Plax was looking at a mandatory three and a half year minimum if convicted at a trial. Why? Because people need to stop toting around guns as if the West Side is the Wild West. It’s what gets innocents killed.

This isn’t “an American tragedy,” as the Giants’ John Mara called it. It’s not “a mistake in judgment that never ever in his life he intended to commit,” as his lawyer, Benjamin Brafman said.

You take a test to get your driver’s license. You have to know, and follow, the rules of the road to keep the privilege. Same for owning a gun. Laws prohibit concealing firearms, with special exceptions, for a good reason. And they shouldn’t be taken into crowds, where  their mere presence immediately ramps up the odds that someone will get hurt.

And for Christ’s sake, they shouldn’t be recklessly tucked into the waistband of your sweatpants, genius.

If you need to tote an unregistered gun across state lines into a nightclub because you’re afraid someone could mug you, then start frequenting better joints. Or hire a bodyguard who’s licensed to carry.

I’ve been a Giants fan all my life.

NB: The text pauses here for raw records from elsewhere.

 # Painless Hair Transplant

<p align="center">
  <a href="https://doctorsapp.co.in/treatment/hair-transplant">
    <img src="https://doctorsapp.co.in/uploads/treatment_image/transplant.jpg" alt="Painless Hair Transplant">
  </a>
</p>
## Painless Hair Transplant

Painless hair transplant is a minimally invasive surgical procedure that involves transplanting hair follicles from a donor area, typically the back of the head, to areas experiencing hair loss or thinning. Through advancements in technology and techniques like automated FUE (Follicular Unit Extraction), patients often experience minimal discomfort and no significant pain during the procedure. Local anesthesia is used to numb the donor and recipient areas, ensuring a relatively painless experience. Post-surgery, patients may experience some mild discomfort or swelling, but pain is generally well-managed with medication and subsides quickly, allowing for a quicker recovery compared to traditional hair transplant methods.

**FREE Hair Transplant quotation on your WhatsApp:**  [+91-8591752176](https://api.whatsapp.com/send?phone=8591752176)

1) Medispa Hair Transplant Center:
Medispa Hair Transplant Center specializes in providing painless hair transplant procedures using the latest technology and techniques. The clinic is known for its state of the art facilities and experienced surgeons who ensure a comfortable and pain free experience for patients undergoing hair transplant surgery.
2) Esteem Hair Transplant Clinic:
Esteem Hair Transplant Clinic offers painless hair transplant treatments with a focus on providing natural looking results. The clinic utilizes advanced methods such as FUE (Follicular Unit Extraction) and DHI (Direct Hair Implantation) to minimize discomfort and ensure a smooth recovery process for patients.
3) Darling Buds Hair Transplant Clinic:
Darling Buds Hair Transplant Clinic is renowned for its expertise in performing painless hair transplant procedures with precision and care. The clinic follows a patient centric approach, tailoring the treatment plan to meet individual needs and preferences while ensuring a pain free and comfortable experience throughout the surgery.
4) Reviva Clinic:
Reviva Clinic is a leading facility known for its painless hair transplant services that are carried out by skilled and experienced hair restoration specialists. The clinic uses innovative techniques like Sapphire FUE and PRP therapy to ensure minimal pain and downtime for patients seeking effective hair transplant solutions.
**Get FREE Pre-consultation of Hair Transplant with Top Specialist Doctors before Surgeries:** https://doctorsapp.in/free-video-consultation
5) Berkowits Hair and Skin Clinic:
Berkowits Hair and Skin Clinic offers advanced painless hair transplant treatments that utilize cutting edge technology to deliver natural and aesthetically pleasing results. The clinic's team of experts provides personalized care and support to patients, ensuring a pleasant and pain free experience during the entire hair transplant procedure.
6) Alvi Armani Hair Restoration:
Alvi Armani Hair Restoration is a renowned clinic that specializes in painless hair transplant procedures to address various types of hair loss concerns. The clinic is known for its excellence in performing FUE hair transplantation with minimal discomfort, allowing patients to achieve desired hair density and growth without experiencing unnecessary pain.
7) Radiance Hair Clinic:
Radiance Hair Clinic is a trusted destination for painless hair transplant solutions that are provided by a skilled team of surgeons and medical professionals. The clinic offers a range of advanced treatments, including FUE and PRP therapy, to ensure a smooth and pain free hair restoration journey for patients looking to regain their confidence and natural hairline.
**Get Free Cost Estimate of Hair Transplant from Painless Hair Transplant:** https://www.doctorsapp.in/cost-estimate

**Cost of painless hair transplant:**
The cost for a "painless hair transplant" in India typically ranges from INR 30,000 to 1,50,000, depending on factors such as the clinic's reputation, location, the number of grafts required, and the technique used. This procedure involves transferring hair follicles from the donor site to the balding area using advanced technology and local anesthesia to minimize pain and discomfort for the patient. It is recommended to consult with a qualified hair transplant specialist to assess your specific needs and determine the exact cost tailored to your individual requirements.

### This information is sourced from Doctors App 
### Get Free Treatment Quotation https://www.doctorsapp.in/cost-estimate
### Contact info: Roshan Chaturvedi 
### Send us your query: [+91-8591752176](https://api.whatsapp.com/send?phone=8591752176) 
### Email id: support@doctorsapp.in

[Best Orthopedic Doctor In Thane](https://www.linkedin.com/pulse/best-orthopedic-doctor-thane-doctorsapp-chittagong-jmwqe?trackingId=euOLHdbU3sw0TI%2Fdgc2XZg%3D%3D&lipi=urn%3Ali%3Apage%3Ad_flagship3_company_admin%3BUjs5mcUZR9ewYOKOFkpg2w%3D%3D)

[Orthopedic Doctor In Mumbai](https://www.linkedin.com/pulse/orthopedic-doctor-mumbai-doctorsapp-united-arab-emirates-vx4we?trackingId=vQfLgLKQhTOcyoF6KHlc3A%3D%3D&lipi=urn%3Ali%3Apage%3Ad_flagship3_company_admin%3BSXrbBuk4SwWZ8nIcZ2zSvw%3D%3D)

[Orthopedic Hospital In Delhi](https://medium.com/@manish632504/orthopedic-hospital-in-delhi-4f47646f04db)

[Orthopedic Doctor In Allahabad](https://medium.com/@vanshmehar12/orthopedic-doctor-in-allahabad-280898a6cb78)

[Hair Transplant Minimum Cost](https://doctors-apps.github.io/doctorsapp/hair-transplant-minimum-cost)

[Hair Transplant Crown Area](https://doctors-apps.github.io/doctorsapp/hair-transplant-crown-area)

I appreciate Burress earning his fat paycheck by helping Big Blue beat up on the Green Bay Packers secondary (he literally smacked them around) and then catching the winning pass in the team’s third Super Bowl win ever.


Many football fans have never had that sweet taste of rooting for the only team to win its last game. But with the sweet, we had to swallow Plax oil. Anyone could see he deluded himself into believing rules were for other people. But sleeping during meetings is one thing. Putting lives in jeopardy for no good reason is another.


Instead of urging his client to admit how dangerous his actions were, how he foolishly and selfishly put other people at risk — while exposing his friends to possible criminal charges themselves — Burress’s star-flocker lawyer gripes about the unfairness of it all.

What if Brafman’s son or daughter or other relative were at that club and a bullet from Burress’s gun struck one of them? Would Brafman call the law unfair? Or would he devote every fiber of his being to putting this felon away for as long as he could?

I, for one, won’t be baking Plax a cake with a file in it.

Do the crime, do the time. Be a man. Shut up, already.